◆ Exercise: Begin at the top of the records below and print each line exactly until the line containing "Roughly 30 years" has been printed; any pictures are to be left out.

◆ Material for this exercise:
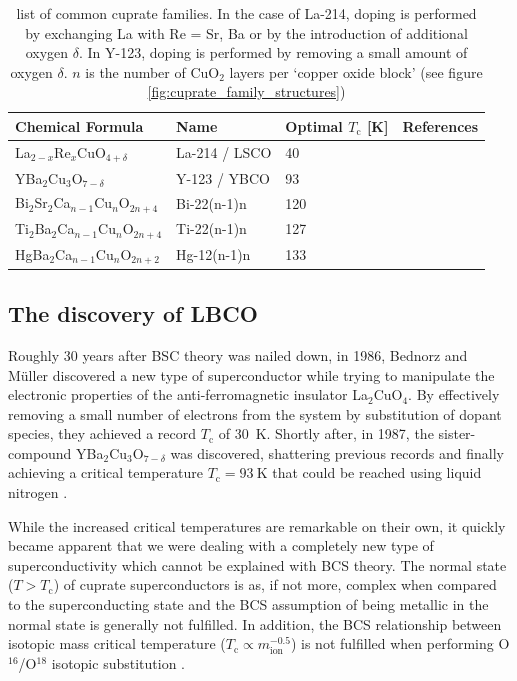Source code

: \begin{table}
    \caption[table of cuprates]{list of common cuprate families. In the case of La-214, doping is performed by exchanging La with Re = Sr, Ba or by the introduction of additional oxygen $\delta$. In Y-123, doping is performed by removing a small amount of oxygen $\delta$. $n$ is the number of CuO$_2$ layers per `copper oxide block' (see figure \ref{fig:cuprate_family_structures})}
    \label{tab:cuprates}
    \centering
    \begin{tabular}{llll}
        \toprule
        Chemical Formula          & Name        & Optimal $T_\text{c}$ [K] & References  \\ \midrule
        La$_{2-x}$Re$_x$CuO$_{4+\delta}$        & La-214 / LSCO     & 40         & \cite{Bednorz1986}  \\
        YBa$_2$Cu$_3$O$_{7-\delta}$               & Y-123 / YBCO      & 93         & \cite{Wu1987}   \\
        Bi$_2$Sr$_2$Ca$_{n-1}$Cu$_n$O$_{2n+4}$ & Bi-22(n-1)n & 120        & \cite{Hazen1988}  \\
        Ti$_2$Ba$_2$Ca$_{n-1}$Cu$_n$O$_{2n+4}$ & Ti-22(n-1)n & 127        & \cite{Sheng1988, Hazen1988a, Parkin1988, Kaneko1991} \\
        HgBa$_2$Ca$_{n-1}$Cu$_n$O$_{2n+2}$  & Hg-12(n-1)n & 133        & \cite{Putilin1993, Schilling1993} \\ \bottomrule
    \end{tabular}
\end{table}

\subsection{The discovery of LBCO}
Roughly 30 years after BSC theory was nailed down, in 1986, Bednorz and M\"uller discovered a new type of superconductor while trying to manipulate the electronic properties of the anti-ferromagnetic insulator La$_2$CuO$_4$. By effectively removing a small number of electrons from the system by substitution of dopant species, they achieved a record $T_\text{c}$ of \SI{30}{\kelvin}. Shortly after, in 1987, the sister-compound YBa$_2$Cu$_3$O$_{7-\delta}$ was discovered, shattering previous records and finally achieving a critical temperature $T_\text{c} = \SI{93}{\kelvin}$ that could be reached using liquid nitrogen \cite{Wu1987}.

While the increased critical temperatures are remarkable on their own, it quickly became apparent that we were dealing with a completely new type of superconductivity which cannot be explained with BCS theory. The normal state ($T > T_\text{c}$) of cuprate superconductors is as, if not more, complex when compared to the superconducting state and the BCS assumption of being metallic in the normal state is generally not fulfilled. In addition, the BCS relationship between isotopic mass critical temperature ($T_\text{c} \propto m_\text{ion}^{-0.5}$) is not fulfilled when performing O$^{16}$/O$^{18}$ isotopic substitution \cite{Suryadijaya2005}.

◆ Output of the task:
Source code

: \begin{table}
    \caption[table of cuprates]{list of common cuprate families. In the case of La-214, doping is performed by exchanging La with Re = Sr, Ba or by the introduction of additional oxygen $\delta$. In Y-123, doping is performed by removing a small amount of oxygen $\delta$. $n$ is the number of CuO$_2$ layers per `copper oxide block' (see figure \ref{fig:cuprate_family_structures})}
    \label{tab:cuprates}
    \centering
    \begin{tabular}{llll}
        \toprule
        Chemical Formula          & Name        & Optimal $T_\text{c}$ [K] & References  \\ \midrule
        La$_{2-x}$Re$_x$CuO$_{4+\delta}$        & La-214 / LSCO     & 40         & \cite{Bednorz1986}  \\
        YBa$_2$Cu$_3$O$_{7-\delta}$               & Y-123 / YBCO      & 93         & \cite{Wu1987}   \\
        Bi$_2$Sr$_2$Ca$_{n-1}$Cu$_n$O$_{2n+4}$ & Bi-22(n-1)n & 120        & \cite{Hazen1988}  \\
        Ti$_2$Ba$_2$Ca$_{n-1}$Cu$_n$O$_{2n+4}$ & Ti-22(n-1)n & 127        & \cite{Sheng1988, Hazen1988a, Parkin1988, Kaneko1991} \\
        HgBa$_2$Ca$_{n-1}$Cu$_n$O$_{2n+2}$  & Hg-12(n-1)n & 133        & \cite{Putilin1993, Schilling1993} \\ \bottomrule
    \end{tabular}
\end{table}

\subsection{The discovery of LBCO}
Roughly 30 years after BSC theory was nailed down, in 1986, Bednorz and M\"uller discovered a new type of superconductor while trying to manipulate the electronic properties of the anti-ferromagnetic insulator La$_2$CuO$_4$. By effectively removing a small number of electrons from the system by substitution of dopant species, they achieved a record $T_\text{c}$ of \SI{30}{\kelvin}. Shortly after, in 1987, the sister-compound YBa$_2$Cu$_3$O$_{7-\delta}$ was discovered, shattering previous records and finally achieving a critical temperature $T_\text{c} = \SI{93}{\kelvin}$ that could be reached using liquid nitrogen \cite{Wu1987}.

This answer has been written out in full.